Q. What is a whole life insurance policy?
A. Explanation: A whole life insurance policy is a policy that pays a benefit to a beneficiary in the event of your death. It is called “whole life” because you usually pay the premium your whole life, and the benefit covers you until either you die or the policy matures. If the policy matures (called endowing) during your life time, the company will give you a check for the entire face value of the policy. Most current whole life policies mature at age 100 although with the newer policies, you do not have to take the money until age 100. However, you pay no additional premium once the policy has matured.
In addition to covering you for your entire life, a whole life policy builds cash value which can be used as emergency funds, converted into an annuity later in life, or simply surrendered for the cash. A whole life policy is the most secure type of policy you can buy, although it is also the most expensive.
Q. What is term life insurance
A. A term policy is the least expensive life insurance during the period of the term. The insurance covers you for a set time period which could be 5, 10, 15, or 20 years. A few companies still offer a thirty year term if you are fairly young. The premium on a term policy will remain unchanged during the term, as will the death benefit. Because you are only paying the cost of insurance and fees, the premium is very low. When the term expires, you have the option of converting the policy to some other form of insurance or of renewing it. However, the renewal fees are extremely high—often as much as 300% or more, and they keep increasing every year after the initial Term. Term insurance is not intended to be a life long plan, but it can be a good way to go if you need to protect a mortgage or other debt, or need to make sure a family will be taken care of.
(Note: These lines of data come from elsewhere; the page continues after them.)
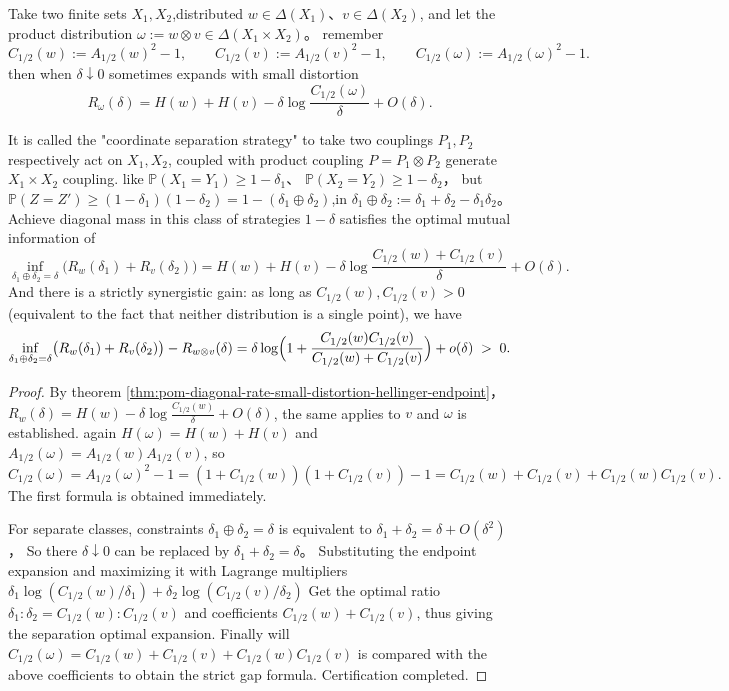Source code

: \begin{theorem}\label{thm:pom-diagonal-rate-small-distortion-synergy-product}
Take two finite sets \(X_1,X_2\),distributed \(w\in\Delta(X_1)\)、\(v\in\Delta(X_2)\), and let the product distribution \(\omega:=w\otimes v\in\Delta(X_1\times X_2)\)。
remember
\[
C_{1/2}(w):=A_{1/2}(w)^2-1,\qquad C_{1/2}(v):=A_{1/2}(v)^2-1,\qquad
C_{1/2}(\omega):=A_{1/2}(\omega)^2-1.
\]
then when \(\delta\downarrow 0\) sometimes expands with small distortion
\[
R_{\omega}(\delta)=H(w)+H(v)-\delta\log\frac{C_{1/2}(\omega)}{\delta}+O(\delta).
\]
\par
It is called the "coordinate separation strategy" to take two couplings \(P_1,P_2\) respectively act on \(X_1,X_2\), coupled with product coupling \(P=P_1\otimes P_2\) generate \(X_1\times X_2\) coupling.
like
\(
\mathbb P(X_1=Y_1)\ge 1-\delta_1
\)、
\(
\mathbb P(X_2=Y_2)\ge 1-\delta_2
\)，
but
\(
\mathbb P(Z=Z')\ge (1-\delta_1)(1-\delta_2)=1-(\delta_1\oplus\delta_2)
\),in \(\delta_1\oplus\delta_2:=\delta_1+\delta_2-\delta_1\delta_2\)。
Achieve diagonal mass in this class of strategies \(1-\delta\) satisfies the optimal mutual information of
\[
\inf_{\delta_1\oplus\delta_2=\delta}\bigl(R_w(\delta_1)+R_v(\delta_2)\bigr)
=H(w)+H(v)-\delta\log\frac{C_{1/2}(w)+C_{1/2}(v)}{\delta}+O(\delta).
\]
And there is a strictly synergistic gain: as long as \(C_{1/2}(w),C_{1/2}(v)>0\) (equivalent to the fact that neither distribution is a single point), we have
\[
\inf_{\delta_1\oplus\delta_2=\delta}\bigl(R_w(\delta_1)+R_v(\delta_2)\bigr)-R_{w\otimes v}(\delta)
=\delta\log\Bigl(1+\frac{C_{1/2}(w)C_{1/2}(v)}{C_{1/2}(w)+C_{1/2}(v)}\Bigr)+o(\delta)\;>\;0.
\]
\end{theorem}
\begin{proof}
By theorem \ref{thm:pom-diagonal-rate-small-distortion-hellinger-endpoint}，
\(
R_w(\delta)=H(w)-\delta\log\frac{C_{1/2}(w)}{\delta}+O(\delta)
\), the same applies to \(v\) and \(\omega\) is established.
again \(H(\omega)=H(w)+H(v)\) and
\(
A_{1/2}(\omega)=A_{1/2}(w)A_{1/2}(v)
\), so
\[
C_{1/2}(\omega)
=A_{1/2}(\omega)^2-1
=(1+C_{1/2}(w))(1+C_{1/2}(v))-1
=C_{1/2}(w)+C_{1/2}(v)+C_{1/2}(w)C_{1/2}(v).
\]
The first formula is obtained immediately.
\par
For separate classes, constraints \(\delta_1\oplus\delta_2=\delta\) is equivalent to \(\delta_1+\delta_2=\delta+O(\delta^2)\)，
So there \(\delta\downarrow 0\) can be replaced by \(\delta_1+\delta_2=\delta\)。
Substituting the endpoint expansion and maximizing it with Lagrange multipliers
\(
\delta_1\log(C_{1/2}(w)/\delta_1)+\delta_2\log(C_{1/2}(v)/\delta_2)
\)
Get the optimal ratio \(\delta_1:\delta_2=C_{1/2}(w):C_{1/2}(v)\) and coefficients \(C_{1/2}(w)+C_{1/2}(v)\), thus giving the separation optimal expansion.
Finally will \(C_{1/2}(\omega)=C_{1/2}(w)+C_{1/2}(v)+C_{1/2}(w)C_{1/2}(v)\) is compared with the above coefficients to obtain the strict gap formula. Certification completed.
\end{proof}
In later years when the children are grown, you may not need the high face value of the term policy.
Q. What is universal life insurance?
A. Universal Life Insurance blends the features of Term and whole life for a policy that can last your entire life but will be less expensive than whole life. The interest which the policy earns is based on the economic criteria which can vary from year to year. The policy earns cash value, is available in high face amounts like Term and Whole Life, and is flexible. That is, you can change the premium or the face value as your needs change. If you want to save money but still have lifelong protection, Universal is an excellent choice.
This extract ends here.